## Your task
Stop at the line that contains "for every positive element x of A.". Until then, set down each line of the records exactly, beginning with the first, and skip pictures.

## Rendered images with source text
——————
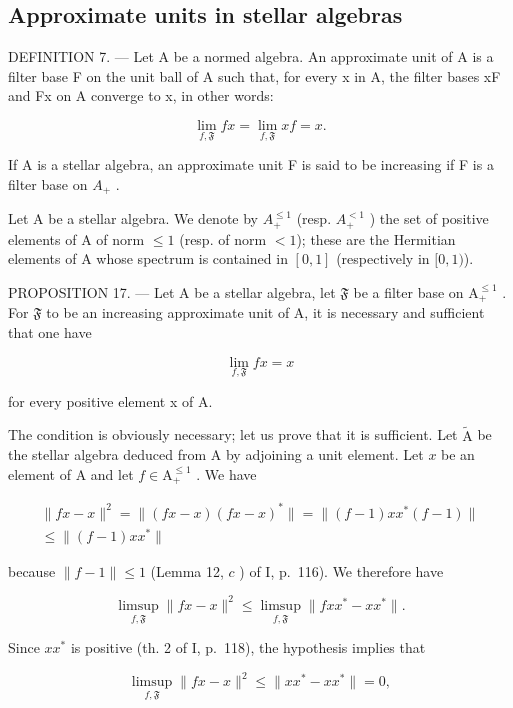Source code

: \subsection{Approximate units in stellar algebras}

DEFINITION 7. --- Let A be a normed algebra. An approximate unit of A is a filter base F on the unit ball of A such that, for every x in A, the filter bases xF and Fx on A converge to x, in other words:

\[
\lim _ {f, \mathfrak {F}} f x = \lim _ {f, \mathfrak {F}} x f = x.
\]

If A is a stellar algebra, an approximate unit F is said to be increasing if F is a filter base on \(A_{+}\) .

Let A be a stellar algebra. We denote by \(A_{+}^{\leqslant1}\) (resp. \(A_{+}^{<1}\) ) the set of positive elements of A of norm \(\leqslant 1\) (resp. of norm \(< 1\)); these are the Hermitian elements of A whose spectrum is contained in \([0,1]\) (respectively in \([0,1)\)).

PROPOSITION 17. --- Let A be a stellar algebra, let \(\mathfrak{F}\) be a filter base on \(\mathrm{A}_{+}^{\leqslant 1}\) . For \(\mathfrak{F}\) to be an increasing approximate unit of A, it is necessary and sufficient that one have

\[
\lim _ {f, \mathfrak {F}} f x = x
\]

for every positive element x of A.

The condition is obviously necessary; let us prove that it is sufficient. Let \(\widetilde{\mathrm{A}}\) be the stellar algebra deduced from A by adjoining a unit element. Let \(x\) be an element of A and let \(f \in \mathrm{A}_{+}^{\leqslant 1}\) . We have

\[
\begin{array}{c} \| f x - x \| ^ {2} = \| (f x - x) (f x - x) ^ {*} \| = \| (f - 1) x x ^ {*} (f - 1) \| \\ \leqslant \| (f - 1) x x ^ {*} \| \end{array}
\]

because \(\| f - 1\| \leqslant 1\) (Lemma 12, \(c\) ) of I, p.~116). We therefore have

\[
\limsup _ {f, \mathfrak {F}} \| f x - x \| ^ {2} \leqslant \limsup _ {f, \mathfrak {F}} \| f x x ^ {*} - x x ^ {*} \|.
\]

Since \(xx^{*}\) is positive (th. 2 of I, p.~118), the hypothesis implies that

\[
\limsup _ {f, \mathfrak {F}} \| f x - x \| ^ {2} \leqslant \| x x ^ {*} - x x ^ {*} \| = 0,
\]

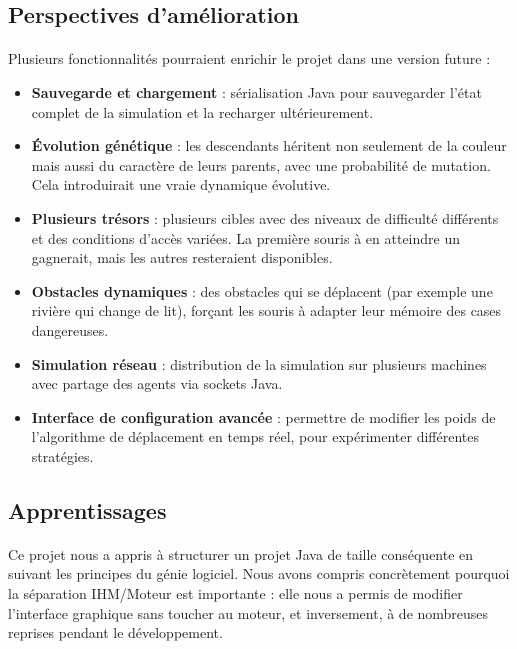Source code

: \bigskip

\subsection{Perspectives d'amélioration}

\paragraph{} Plusieurs fonctionnalités pourraient enrichir le projet dans une version future :

\begin{itemize}
    \item \textbf{Sauvegarde et chargement} : sérialisation Java pour sauvegarder l'état complet de la simulation et la recharger ultérieurement.
    \item \textbf{Évolution génétique} : les descendants héritent non seulement de la couleur mais aussi du caractère de leurs parents, avec une probabilité de mutation. Cela introduirait une vraie dynamique évolutive.
    \item \textbf{Plusieurs trésors} : plusieurs cibles avec des niveaux de difficulté différents et des conditions d'accès variées. La première souris à en atteindre un gagnerait, mais les autres resteraient disponibles.
    \item \textbf{Obstacles dynamiques} : des obstacles qui se déplacent (par exemple une rivière qui change de lit), forçant les souris à adapter leur mémoire des cases dangereuses.
    \item \textbf{Simulation réseau} : distribution de la simulation sur plusieurs machines avec partage des agents via sockets Java.
    \item \textbf{Interface de configuration avancée} : permettre de modifier les poids de l'algorithme de déplacement en temps réel, pour expérimenter différentes stratégies.
\end{itemize}

\bigskip

\subsection{Apprentissages}

\paragraph{} Ce projet nous a appris à structurer un projet Java de taille conséquente en suivant les principes du génie logiciel. Nous avons compris concrètement pourquoi la séparation IHM/Moteur est importante : elle nous a permis de modifier l'interface graphique sans toucher au moteur, et inversement, à de nombreuses reprises pendant le développement.

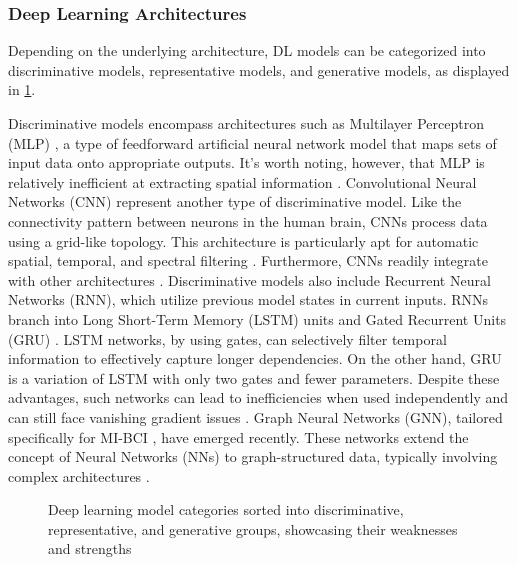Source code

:  
\subsubsection{Deep Learning Architectures}

Depending on the underlying architecture, DL models can be categorized into discriminative models, representative models, and generative models, as displayed in \cref{fig:sota2_DLA}. 

Discriminative models encompass architectures such as Multilayer Perceptron (MLP) \cite{amin2019deep}, a type of feedforward artificial neural network model that maps sets of input data onto appropriate outputs. It's worth noting, however, that MLP is relatively inefficient at extracting spatial information \cite{hossain2023status, altaheri2023deep}. Convolutional Neural Networks (CNN) \cite{zhang2021adaptive} represent another type of discriminative model. Like the connectivity pattern between neurons in the human brain, CNNs process data using a grid-like topology. This architecture is particularly apt for automatic spatial, temporal, and spectral filtering \cite{kollHod2023deep}. Furthermore, CNNs readily integrate with other architectures \cite{sharma2023recent}. Discriminative models also include Recurrent Neural Networks (RNN), which utilize previous model states in current inputs. RNNs branch into Long Short-Term Memory (LSTM) units \cite{kumar2019brain} and Gated Recurrent Units (GRU) \cite{luo2018exploring}. LSTM networks, by using gates, can selectively filter temporal information to effectively capture longer dependencies. On the other hand, GRU is a variation of LSTM with only two gates and fewer parameters. Despite these advantages, such networks can lead to inefficiencies when used independently \cite{kostiukevych2021convolutional} and can still face vanishing gradient issues \cite{gao2022parallel}. Graph Neural Networks (GNN), tailored specifically for MI-BCI \cite{ju2023graph}, have emerged recently. These networks extend the concept of Neural Networks (NNs) to graph-structured data, typically involving complex architectures \cite{kulatilleke2023towards}.

\begin{figure}[h!]
    \centering
        \caption{Deep learning model categories sorted into discriminative, representative, and generative groups, showcasing their weaknesses and strengths \label{fig:sota2_DLA}}
\end{figure}

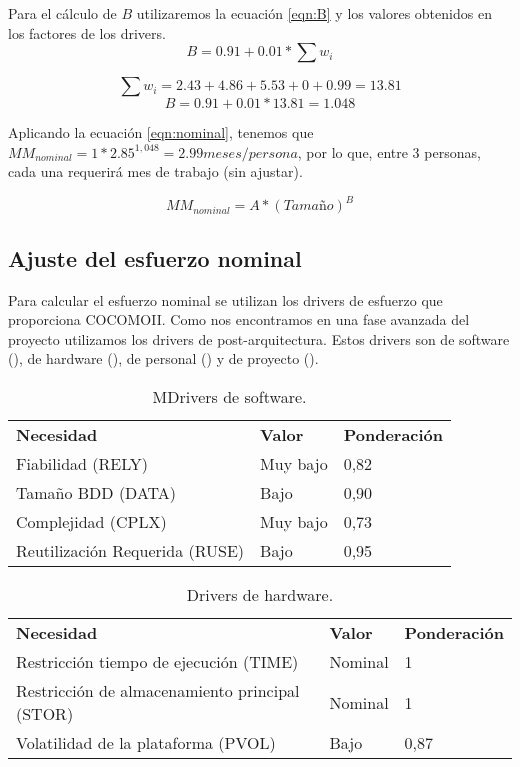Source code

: \par Para el cálculo de $B$ utilizaremos la ecuación \ref{eqn:B} y los valores obtenidos en los factores de los drivers.
\begin{equation} \label{eqn:B}B = 0.91 + 0.01 *\sum w_{i}\end{equation}

$$\sum w_{i}=2.43+4.86+5.53+0+0.99=13.81$$
$$B = 0.91 + 0.01*13.81=1.048$$

\par Aplicando la ecuación \ref{eqn:nominal}, tenemos que $MM_{nominal}=1*2.85^{1,048}=2.99meses/persona$, por lo que, entre 3 personas, cada una requerirá  mes de trabajo (sin ajustar).

\begin{equation} \label{eqn:nominal}MM_{nominal}=A*(Tamaño)^B\end{equation}



\subsection{Ajuste del esfuerzo nominal}
Para calcular el esfuerzo nominal se utilizan los drivers de esfuerzo que proporciona COCOMOII. Como nos encontramos en una fase avanzada del proyecto utilizamos los drivers de  post-arquitectura. Estos drivers son de software (\label{tab:software}), de hardware (\label{tab:hardware}), de personal (\label{tab:personal}) y de proyecto (\label{tab:proyecto}).

\begin{table}[h]
\begin{center}
\begin{tabular}{ l l l }
\textbf{Necesidad} & \textbf{Valor} & \textbf{Ponderación} \\
Fiabilidad (RELY) &
Muy bajo &
0,82 \\
Tamaño BDD (DATA) &
Bajo &
0,90 \\
Complejidad (CPLX) &
Muy bajo &
0,73 \\
Reutilización Requerida (RUSE) &
Bajo &
0,95 \\
\end{tabular}
\caption{MDrivers de software.}
\label{tab:software}
\end{center}
\end{table}

\begin{table}[h]
\begin{center}
\begin{tabular}{ l l l }
\textbf{Necesidad} & \textbf{Valor} & \textbf{Ponderación} \\
Restricción tiempo de ejecución (TIME) &
Nominal &
1 \\
Restricción de almacenamiento principal (STOR) &
Nominal &
1 \\
Volatilidad de la plataforma (PVOL) &
Bajo &
0,87 \\
\end{tabular}
\caption{Drivers de hardware.}
\label{tab:hardware}
\end{center}
\end{table}

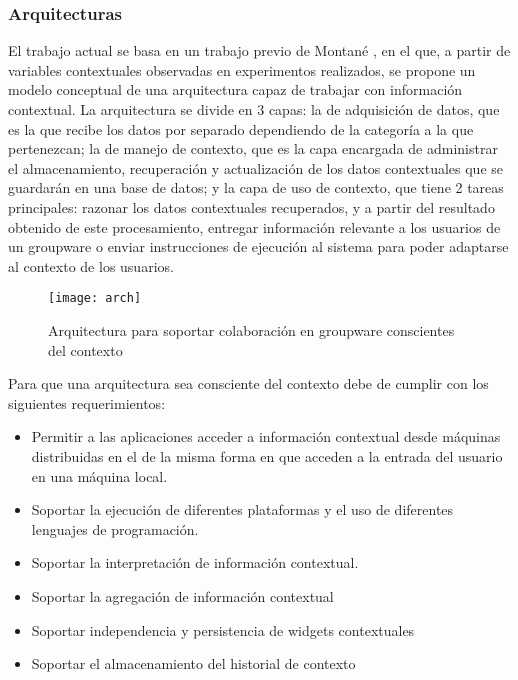 \subsubsection{Arquitecturas}

El trabajo actual se basa en un trabajo previo de Montan\'e \cite{montane2013context}, en el que, a partir de variables contextuales observadas en experimentos realizados, se propone un modelo conceptual de una arquitectura capaz de trabajar con informaci\'on contextual. La arquitectura se divide en 3 capas: la de adquisici\'on de datos, que es la que recibe los datos por separado dependiendo de la categor\'ia a la que pertenezcan; la de manejo de contexto, que es la capa encargada de administrar el almacenamiento, recuperaci\'on y actualizaci\'on de los datos contextuales que se guardar\'an en una base de datos; y la capa de uso de contexto, que tiene 2 tareas principales: razonar los datos contextuales recuperados, y a partir del resultado obtenido de este procesamiento, entregar informaci\'on relevante a los usuarios de un groupware o enviar instrucciones de ejecuci\'on al sistema para poder adaptarse al contexto de los usuarios.

\begin{figure}[h!]
  \centering
  \texttt{[image: arch]}
  \caption{Arquitectura para soportar colaboraci\'on en groupware conscientes del contexto \cite{montane2013context}}
\end{figure}

Para que una arquitectura sea consciente del contexto debe de cumplir con los siguientes requerimientos\cite{dey1999architecture}:
\begin{itemize}
\item Permitir a las aplicaciones acceder a informaci\'on contextual desde m\'aquinas distribuidas en el de la misma forma en que acceden a la entrada del usuario en una m\'aquina local.
\item Soportar la ejecuci\'on de diferentes plataformas y el uso de diferentes lenguajes de programaci\'on.
\item Soportar la interpretaci\'on de informaci\'on contextual.
\item Soportar la agregaci\'on de informaci\'on contextual
\item Soportar independencia y persistencia de widgets contextuales
\item Soportar el almacenamiento del historial de contexto
\end{itemize}

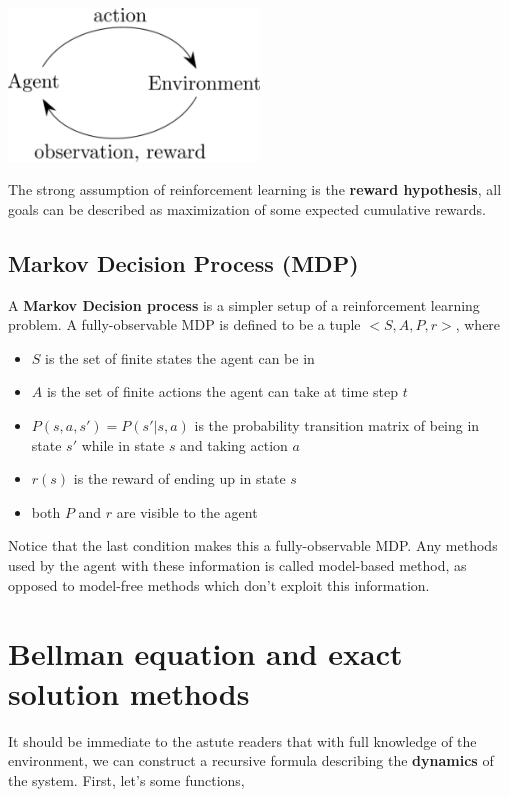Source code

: \documentclass[graybox]{svmult}
\begin{document}
\begin{center}
\includegraphics[width=0.5\textwidth]{learning.png}
\end{center}

The strong assumption of reinforcement learning is the \textbf{reward hypothesis}, all goals can be described as maximization of some expected cumulative rewards.  

\subsection{Markov Decision Process (MDP)}
A \textbf{Markov Decision process} is a simpler setup of a reinforcement learning problem. A fully-observable MDP is defined to be a tuple $<S, A, P, r>$, where
\begin{itemize}
\item $S$ is the set of finite states the agent can be in
\item $A$ is the set of finite actions the agent can take at time step $t$
\item $P(s, a, s') = P(s' | s,  a)$ is the probability transition matrix of being in state $s'$ while in state $s$ and taking action $a$
\item $r(s)$ is the reward of ending up in state $s$ 
\item both $P$ and $r$ are visible to the agent
\end{itemize}

Notice that the last condition makes this a fully-observable MDP. Any methods used by the agent with these information is called model-based method, as opposed to model-free methods which don't exploit this information.

\section{Bellman equation and exact solution methods}

It should be immediate to the astute readers that with full knowledge of the environment, we can construct a recursive formula describing the \textbf{dynamics} of the system. First, let's some functions,
\end{document}
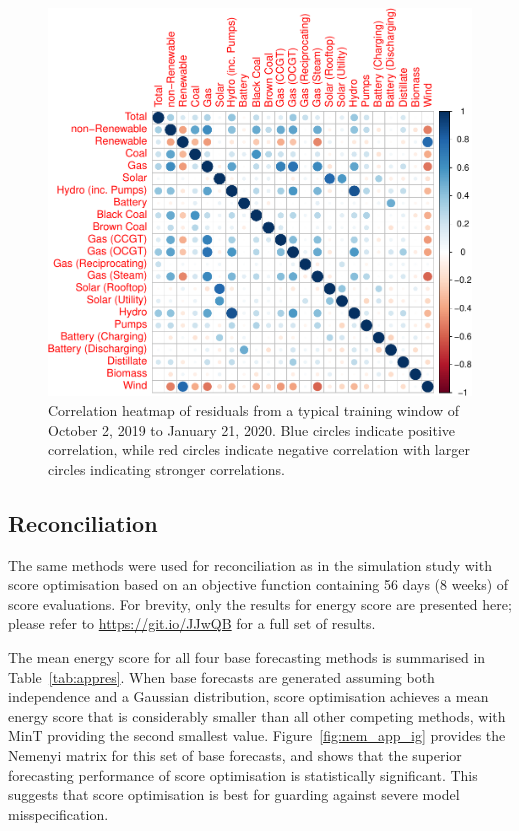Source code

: \documentclass[11pt]{article}
\theoremstyle{definition}
\begin{document}
\begin{figure}
\includegraphics[width=.95\textwidth]{Figs/corr.pdf}
\caption{Correlation heatmap of residuals from a typical training window of October 2, 2019 to January 21, 2020. Blue circles indicate positive correlation, while red circles indicate negative correlation with larger circles indicating stronger correlations.}
\label{fig:emp_corr}
\end{figure}

\subsection{Reconciliation}\label{sec:applreco}

The same methods were used for reconciliation as in the simulation study with score optimisation based on an objective function containing 56 days (8 weeks) of score evaluations. For brevity, only the results for energy score are presented here; please refer to \url{https://git.io/JJwQB} for a full set of results.

The mean energy score for all four base forecasting methods is summarised in Table~\ref{tab:appres}. When base forecasts are generated assuming both independence and a Gaussian distribution, score optimisation achieves a mean energy score that is considerably smaller than all other competing methods, with MinT providing the second smallest value. Figure~\ref{fig:nem_app_ig} provides the Nemenyi matrix for this set of base forecasts, and shows that the superior forecasting performance of score optimisation is statistically significant. This suggests that score optimisation is best for guarding against severe model misspecification.
\end{document}
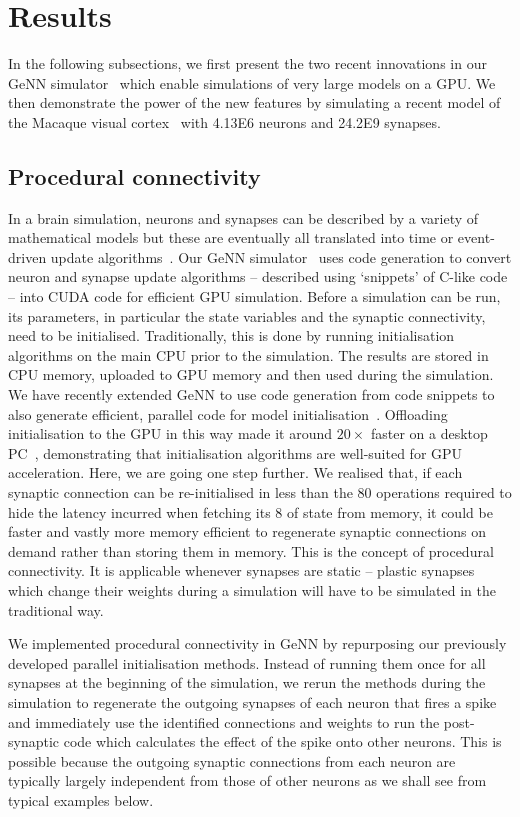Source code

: \documentclass[9pt,a4paper]{amsart}
\begin{document}
\section{Results}
In the following subsections, we first present the two recent innovations in our GeNN simulator~\citep{Yavuz2016} which enable simulations of very large models on a GPU.
We then demonstrate the power of the new features by simulating a recent model of the Macaque visual cortex~\citep{Schmidt2018} with \num{4.13E6} neurons and \num{24.2E9} synapses.

\subsection{Procedural connectivity}
\label{sec:results/procedural}
In a brain simulation, neurons and synapses can be described by a variety of mathematical models but these are eventually all translated into time or event-driven update algorithms~\citep{Brette2007}.
Our GeNN simulator~\citep{Yavuz2016} uses code generation to convert neuron and synapse update algorithms -- described using `snippets' of C-like code -- into CUDA code for efficient GPU simulation.
Before a simulation can be run, its parameters, in particular the state variables and the synaptic connectivity, need to be initialised.
Traditionally, this is done by running initialisation algorithms on the main CPU prior to the simulation.
The results are stored in CPU memory, uploaded to GPU memory and then used during the simulation.
We have recently extended GeNN to use code generation from code snippets to also generate efficient, parallel code for model initialisation~\citep{Knight2018}.
Offloading initialisation to the GPU in this way made it around $20\times$ faster on a desktop PC~\citep{Knight2018}, demonstrating that initialisation algorithms are well-suited for GPU acceleration.
Here, we are going one step further.
We realised that, if each synaptic connection can be re-initialised in less than the 80 operations required to hide the latency incurred when fetching its \SI{8}{\byte} of state from memory, it could be faster and vastly more memory efficient to regenerate synaptic connections on demand rather than storing them in memory.
This is the concept of procedural connectivity.
It is applicable whenever synapses are static -- plastic synapses which change their weights during a simulation will have to be simulated in the traditional way.

We implemented procedural connectivity in GeNN by repurposing our previously developed parallel initialisation methods.
Instead of running them once for all synapses at the beginning of the simulation, we rerun the methods during the simulation to regenerate the outgoing synapses of each neuron that fires a spike and immediately use the identified connections and weights to run the post-synaptic code which calculates the effect of the spike onto other neurons.
This is possible because the outgoing synaptic connections from each neuron are typically largely independent from those of other neurons as we shall see from typical examples below.
\end{document}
——————
## Your response
Source code

: \subsection{Approximate units in stellar algebras}

DEFINITION 7. --- Let A be a normed algebra. An approximate unit of A is a filter base F on the unit ball of A such that, for every x in A, the filter bases xF and Fx on A converge to x, in other words:

\[
\lim _ {f, \mathfrak {F}} f x = \lim _ {f, \mathfrak {F}} x f = x.
\]

If A is a stellar algebra, an approximate unit F is said to be increasing if F is a filter base on \(A_{+}\) .

Let A be a stellar algebra. We denote by \(A_{+}^{\leqslant1}\) (resp. \(A_{+}^{<1}\) ) the set of positive elements of A of norm \(\leqslant 1\) (resp. of norm \(< 1\)); these are the Hermitian elements of A whose spectrum is contained in \([0,1]\) (respectively in \([0,1)\)).

PROPOSITION 17. --- Let A be a stellar algebra, let \(\mathfrak{F}\) be a filter base on \(\mathrm{A}_{+}^{\leqslant 1}\) . For \(\mathfrak{F}\) to be an increasing approximate unit of A, it is necessary and sufficient that one have

\[
\lim _ {f, \mathfrak {F}} f x = x
\]

for every positive element x of A.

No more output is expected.